Acreditamos que as co-produções entre países árabes e europeus trazem uma riqueza adicional às histórias. Além disso, essas parcerias permitem que as histórias sejam contadas com diferentes sensibilidades e recursos, contribuindo para uma narrativa mais completa e abrangente.
Com filmes de várias geografias, como Marrocos, Palestina e Arábia Saudita, de que maneira o Lisbon Arab Film Festival pretende sublinhar as diferenças culturais e sociais dentro do próprio mundo árabe, em vez de o tratar como uma entidade monolítica?

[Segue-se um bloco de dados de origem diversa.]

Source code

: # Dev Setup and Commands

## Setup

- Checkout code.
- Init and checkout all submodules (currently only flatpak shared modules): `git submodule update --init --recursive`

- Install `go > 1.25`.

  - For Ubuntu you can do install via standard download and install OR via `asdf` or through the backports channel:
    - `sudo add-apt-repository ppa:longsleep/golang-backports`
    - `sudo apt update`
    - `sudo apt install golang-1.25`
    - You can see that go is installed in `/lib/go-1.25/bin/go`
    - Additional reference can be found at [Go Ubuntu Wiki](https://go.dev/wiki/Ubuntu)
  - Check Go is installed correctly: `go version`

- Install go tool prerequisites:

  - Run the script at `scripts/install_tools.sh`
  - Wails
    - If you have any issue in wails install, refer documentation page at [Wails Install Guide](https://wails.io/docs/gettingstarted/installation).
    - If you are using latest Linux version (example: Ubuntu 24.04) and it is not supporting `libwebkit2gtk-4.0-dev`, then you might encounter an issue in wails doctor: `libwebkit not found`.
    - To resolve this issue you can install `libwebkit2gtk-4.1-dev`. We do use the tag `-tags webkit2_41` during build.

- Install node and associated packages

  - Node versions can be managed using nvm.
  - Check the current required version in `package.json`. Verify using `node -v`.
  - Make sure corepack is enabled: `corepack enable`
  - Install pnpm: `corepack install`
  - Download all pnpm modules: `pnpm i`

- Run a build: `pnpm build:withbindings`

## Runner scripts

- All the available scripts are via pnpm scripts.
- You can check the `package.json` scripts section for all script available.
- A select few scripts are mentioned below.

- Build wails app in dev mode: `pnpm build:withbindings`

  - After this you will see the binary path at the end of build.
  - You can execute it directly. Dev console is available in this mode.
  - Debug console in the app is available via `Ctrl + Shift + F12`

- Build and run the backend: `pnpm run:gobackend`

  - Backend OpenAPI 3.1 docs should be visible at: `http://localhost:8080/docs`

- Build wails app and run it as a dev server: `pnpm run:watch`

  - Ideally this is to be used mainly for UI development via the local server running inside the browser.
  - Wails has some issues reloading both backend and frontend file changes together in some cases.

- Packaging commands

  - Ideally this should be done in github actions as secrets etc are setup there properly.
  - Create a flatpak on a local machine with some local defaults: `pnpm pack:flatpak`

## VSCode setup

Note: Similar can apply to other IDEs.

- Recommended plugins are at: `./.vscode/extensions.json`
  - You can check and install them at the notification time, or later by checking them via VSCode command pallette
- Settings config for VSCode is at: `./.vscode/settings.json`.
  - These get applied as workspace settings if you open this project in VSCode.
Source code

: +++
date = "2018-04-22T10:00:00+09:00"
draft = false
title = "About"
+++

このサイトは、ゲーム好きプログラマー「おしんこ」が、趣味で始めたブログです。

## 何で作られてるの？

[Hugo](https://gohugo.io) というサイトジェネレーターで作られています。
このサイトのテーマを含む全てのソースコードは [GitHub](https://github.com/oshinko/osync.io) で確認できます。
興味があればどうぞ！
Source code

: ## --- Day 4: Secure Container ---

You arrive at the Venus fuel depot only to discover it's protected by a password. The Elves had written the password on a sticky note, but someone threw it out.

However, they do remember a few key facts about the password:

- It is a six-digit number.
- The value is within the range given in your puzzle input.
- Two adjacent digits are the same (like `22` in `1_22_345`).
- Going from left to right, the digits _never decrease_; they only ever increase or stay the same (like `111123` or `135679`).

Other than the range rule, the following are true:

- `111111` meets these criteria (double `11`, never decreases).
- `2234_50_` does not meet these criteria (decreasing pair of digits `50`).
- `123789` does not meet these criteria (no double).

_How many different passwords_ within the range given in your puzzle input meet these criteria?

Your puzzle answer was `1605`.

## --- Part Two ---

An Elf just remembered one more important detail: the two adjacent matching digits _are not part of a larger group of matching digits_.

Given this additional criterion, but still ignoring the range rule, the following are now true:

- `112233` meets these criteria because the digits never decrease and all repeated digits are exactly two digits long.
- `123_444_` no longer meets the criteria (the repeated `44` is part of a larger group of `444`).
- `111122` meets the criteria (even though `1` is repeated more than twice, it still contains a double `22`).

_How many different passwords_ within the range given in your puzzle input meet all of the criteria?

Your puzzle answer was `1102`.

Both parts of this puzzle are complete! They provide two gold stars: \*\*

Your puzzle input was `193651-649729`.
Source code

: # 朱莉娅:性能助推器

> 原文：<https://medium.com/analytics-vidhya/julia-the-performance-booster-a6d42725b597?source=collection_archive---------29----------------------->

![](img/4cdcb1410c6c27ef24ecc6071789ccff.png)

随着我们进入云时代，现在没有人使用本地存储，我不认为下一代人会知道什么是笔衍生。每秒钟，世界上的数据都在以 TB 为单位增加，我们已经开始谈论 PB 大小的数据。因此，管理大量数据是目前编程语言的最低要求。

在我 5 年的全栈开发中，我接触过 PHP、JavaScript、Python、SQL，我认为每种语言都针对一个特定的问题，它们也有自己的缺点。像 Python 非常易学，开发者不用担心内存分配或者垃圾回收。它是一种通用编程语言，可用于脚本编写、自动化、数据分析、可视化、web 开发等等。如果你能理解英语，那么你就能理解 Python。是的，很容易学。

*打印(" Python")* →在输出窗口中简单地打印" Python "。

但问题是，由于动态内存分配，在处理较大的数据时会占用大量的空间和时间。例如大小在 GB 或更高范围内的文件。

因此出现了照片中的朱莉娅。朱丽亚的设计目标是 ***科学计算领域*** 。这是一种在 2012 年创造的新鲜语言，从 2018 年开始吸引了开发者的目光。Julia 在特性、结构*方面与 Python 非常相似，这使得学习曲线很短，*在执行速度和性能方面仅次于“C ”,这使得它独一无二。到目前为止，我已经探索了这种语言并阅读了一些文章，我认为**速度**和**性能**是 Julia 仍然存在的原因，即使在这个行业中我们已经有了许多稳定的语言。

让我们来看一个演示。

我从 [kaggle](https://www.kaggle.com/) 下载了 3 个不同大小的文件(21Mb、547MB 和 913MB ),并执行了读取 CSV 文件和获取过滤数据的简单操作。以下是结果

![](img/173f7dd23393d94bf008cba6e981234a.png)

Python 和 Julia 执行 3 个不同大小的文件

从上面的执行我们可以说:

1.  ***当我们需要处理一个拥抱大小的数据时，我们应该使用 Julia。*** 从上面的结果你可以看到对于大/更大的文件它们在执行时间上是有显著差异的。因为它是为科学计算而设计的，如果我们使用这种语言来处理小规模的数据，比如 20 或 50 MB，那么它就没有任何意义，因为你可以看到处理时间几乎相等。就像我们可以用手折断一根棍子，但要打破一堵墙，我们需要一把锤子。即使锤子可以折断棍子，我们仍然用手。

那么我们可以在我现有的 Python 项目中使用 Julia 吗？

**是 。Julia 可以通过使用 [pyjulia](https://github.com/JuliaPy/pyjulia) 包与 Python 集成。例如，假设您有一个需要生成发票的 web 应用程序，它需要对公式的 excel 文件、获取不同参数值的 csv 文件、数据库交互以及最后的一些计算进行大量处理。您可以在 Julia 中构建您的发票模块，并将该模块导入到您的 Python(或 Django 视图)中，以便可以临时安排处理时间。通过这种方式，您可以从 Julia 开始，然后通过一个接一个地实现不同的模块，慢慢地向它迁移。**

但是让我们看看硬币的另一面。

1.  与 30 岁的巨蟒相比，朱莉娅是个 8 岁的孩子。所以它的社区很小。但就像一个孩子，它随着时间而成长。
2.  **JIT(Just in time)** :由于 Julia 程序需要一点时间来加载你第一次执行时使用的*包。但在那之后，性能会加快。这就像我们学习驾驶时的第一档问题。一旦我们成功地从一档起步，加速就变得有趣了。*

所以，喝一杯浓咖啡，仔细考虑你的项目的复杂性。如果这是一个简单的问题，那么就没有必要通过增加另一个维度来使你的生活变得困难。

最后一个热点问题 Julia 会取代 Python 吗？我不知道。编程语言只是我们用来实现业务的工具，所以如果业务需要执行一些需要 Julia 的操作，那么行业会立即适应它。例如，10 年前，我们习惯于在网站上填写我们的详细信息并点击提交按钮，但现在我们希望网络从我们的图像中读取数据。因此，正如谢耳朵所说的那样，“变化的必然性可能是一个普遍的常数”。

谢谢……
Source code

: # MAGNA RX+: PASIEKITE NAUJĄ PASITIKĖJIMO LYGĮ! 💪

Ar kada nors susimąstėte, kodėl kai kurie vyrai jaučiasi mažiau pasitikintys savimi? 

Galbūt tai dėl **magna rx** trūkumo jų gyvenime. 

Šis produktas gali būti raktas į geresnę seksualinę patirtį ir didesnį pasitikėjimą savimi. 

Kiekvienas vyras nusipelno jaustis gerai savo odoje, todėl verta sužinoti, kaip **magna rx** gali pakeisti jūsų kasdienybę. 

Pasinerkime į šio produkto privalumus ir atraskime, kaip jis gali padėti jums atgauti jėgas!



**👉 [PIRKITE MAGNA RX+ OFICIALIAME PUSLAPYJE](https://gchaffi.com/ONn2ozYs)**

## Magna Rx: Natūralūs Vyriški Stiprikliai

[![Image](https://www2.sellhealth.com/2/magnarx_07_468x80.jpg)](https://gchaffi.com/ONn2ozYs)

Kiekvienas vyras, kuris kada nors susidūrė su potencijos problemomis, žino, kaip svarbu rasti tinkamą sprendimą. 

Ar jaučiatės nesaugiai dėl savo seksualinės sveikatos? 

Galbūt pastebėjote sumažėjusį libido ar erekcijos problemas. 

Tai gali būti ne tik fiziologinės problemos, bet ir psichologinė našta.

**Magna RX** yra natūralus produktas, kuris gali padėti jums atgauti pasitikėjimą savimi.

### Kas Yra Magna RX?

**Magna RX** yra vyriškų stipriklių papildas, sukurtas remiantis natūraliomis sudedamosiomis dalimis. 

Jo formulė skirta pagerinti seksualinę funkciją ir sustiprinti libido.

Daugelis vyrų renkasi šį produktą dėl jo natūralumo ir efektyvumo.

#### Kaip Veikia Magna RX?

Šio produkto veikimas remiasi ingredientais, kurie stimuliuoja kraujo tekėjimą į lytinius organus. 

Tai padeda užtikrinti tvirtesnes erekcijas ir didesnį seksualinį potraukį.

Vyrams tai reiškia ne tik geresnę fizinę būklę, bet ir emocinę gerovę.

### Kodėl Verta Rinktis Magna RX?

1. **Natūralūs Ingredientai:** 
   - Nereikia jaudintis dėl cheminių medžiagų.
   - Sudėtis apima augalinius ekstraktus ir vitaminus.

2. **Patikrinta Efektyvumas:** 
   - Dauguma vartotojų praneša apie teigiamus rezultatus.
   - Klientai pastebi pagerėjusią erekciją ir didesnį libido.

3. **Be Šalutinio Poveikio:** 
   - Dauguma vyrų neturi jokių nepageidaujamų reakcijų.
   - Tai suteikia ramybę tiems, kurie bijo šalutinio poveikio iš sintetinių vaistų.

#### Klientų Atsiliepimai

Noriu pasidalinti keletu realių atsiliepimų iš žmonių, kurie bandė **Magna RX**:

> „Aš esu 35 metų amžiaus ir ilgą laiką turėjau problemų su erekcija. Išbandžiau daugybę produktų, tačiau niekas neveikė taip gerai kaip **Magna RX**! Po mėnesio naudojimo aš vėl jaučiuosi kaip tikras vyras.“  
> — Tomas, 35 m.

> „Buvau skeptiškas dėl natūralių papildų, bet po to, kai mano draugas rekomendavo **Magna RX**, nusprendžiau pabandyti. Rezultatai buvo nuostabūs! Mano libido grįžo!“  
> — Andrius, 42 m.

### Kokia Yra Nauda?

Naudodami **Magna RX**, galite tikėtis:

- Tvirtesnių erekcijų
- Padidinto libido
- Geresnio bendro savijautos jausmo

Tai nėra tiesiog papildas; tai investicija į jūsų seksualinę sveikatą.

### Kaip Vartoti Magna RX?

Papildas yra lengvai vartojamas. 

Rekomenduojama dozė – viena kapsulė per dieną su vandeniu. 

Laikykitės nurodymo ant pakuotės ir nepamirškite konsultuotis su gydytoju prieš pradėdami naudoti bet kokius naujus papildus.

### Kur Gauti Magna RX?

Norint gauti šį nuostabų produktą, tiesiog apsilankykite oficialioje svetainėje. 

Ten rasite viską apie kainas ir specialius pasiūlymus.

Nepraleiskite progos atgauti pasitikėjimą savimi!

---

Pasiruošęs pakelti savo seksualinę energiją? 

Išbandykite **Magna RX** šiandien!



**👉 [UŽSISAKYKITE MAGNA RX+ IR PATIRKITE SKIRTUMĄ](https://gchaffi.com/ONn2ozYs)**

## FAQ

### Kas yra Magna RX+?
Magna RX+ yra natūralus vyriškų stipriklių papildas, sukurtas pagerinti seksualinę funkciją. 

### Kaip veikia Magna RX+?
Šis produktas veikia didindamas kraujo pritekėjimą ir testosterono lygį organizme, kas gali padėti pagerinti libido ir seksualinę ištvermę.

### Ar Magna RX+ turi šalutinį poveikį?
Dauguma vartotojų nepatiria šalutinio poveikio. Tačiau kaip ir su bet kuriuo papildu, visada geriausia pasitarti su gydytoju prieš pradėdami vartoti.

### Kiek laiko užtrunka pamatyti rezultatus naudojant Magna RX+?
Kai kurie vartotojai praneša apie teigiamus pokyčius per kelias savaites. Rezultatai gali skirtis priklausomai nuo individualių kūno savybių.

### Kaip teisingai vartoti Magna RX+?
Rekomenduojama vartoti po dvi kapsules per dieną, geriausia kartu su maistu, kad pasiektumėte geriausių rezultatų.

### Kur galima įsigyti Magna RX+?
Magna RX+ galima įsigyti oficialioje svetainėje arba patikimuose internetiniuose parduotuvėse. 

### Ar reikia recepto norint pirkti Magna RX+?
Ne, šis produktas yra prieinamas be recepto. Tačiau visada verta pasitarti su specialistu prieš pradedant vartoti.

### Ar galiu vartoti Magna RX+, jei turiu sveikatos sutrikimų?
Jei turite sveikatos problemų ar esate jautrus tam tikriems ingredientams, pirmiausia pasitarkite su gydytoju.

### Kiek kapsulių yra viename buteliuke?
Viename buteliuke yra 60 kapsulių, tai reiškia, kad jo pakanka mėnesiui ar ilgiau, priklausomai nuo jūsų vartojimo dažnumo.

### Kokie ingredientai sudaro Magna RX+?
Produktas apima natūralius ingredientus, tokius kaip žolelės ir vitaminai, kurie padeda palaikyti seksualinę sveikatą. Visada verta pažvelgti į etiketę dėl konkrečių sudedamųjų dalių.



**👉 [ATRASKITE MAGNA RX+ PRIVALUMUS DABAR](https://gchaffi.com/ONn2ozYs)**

O festival foi projetado para refletir a diversidade dentro do mundo árabe, destacando as diferenças culturais, sociais e políticas que existem entre os vários países da região. Cada filme traz uma perspetiva única sobre o contexto específico de onde vem, seja no norte de África ou no Médio Oriente, explorando questões locais, tradições e formas de vida que contrastam entre si. O objetivo do LAFF é mostrar que o mundo árabe não é homogéneo, mas uma mancha de retalhos de identidades e culturas ricas e variadas, que por algumas vezes têm semelhanças entre si.
O festival não se limita apenas à exibição de filmes, mas inclui eventos paralelos como encontros com cineastas e experiências gastronómicas. Como é que estes elementos adicionais contribuem para aprofundar a experiência do público e ampliar o entendimento cultural?
Estes eventos paralelos, como as experiências gastronómicas, são essenciais para criar uma experiência mais imersiva e envolvente para o público, conhecendo melhor a região. A ideia seria que ao interagir diretamente com os realizadores, o público teria a oportunidade de entender melhor os contextos culturais e os processos criativos por trás dos filmes.
Bye Bye Tiberias (Lina Soualem, 2023)
Como veem, dentro do circuito comercial português, a distribuição e difusão de obras cinematográficas árabes? Como acham que o público português reage a essas cinematografias?
Embora o cinema árabe ainda tenha uma distribuição limitada no circuito comercial português, o festival pode servir de plataforma para aumentar o interesse e a visibilidade dessas obras. Estamos confiantes de que, com a promoção adequada, o público português, que já demonstrou grande interesse pelo cinema arabe noutros momentos, com filmes como “Les Filles d'Olfa” [Kaouther Ben Hania, 2023], “Adam” [Maryam Touzani, 2019] ou a “Cairo Conspiracy” [Tarik Saleh, 2022], e acreditamos que a curiosidade despertará ainda mais depois do nosso festival.
Expectativas futuras para o festival?
O nosso objetivo é que o LAFF cresça e se torne um evento de referência entre o mundo árabe e Portugal. No próximo ano, temos a visão de expandir o festival a outras cidades portuguesas e de acrescentar um ciclo retrospectivo de obras anteriores ao ano 2000. Também pretendemos acrescentar uma nova nuance na nossa visão, que seria uma ligação cultural através da música e ter pelo menos um concerto por ano com artistas do mundo árabe. Assim pretendemos melhorar a construção de pontes culturais.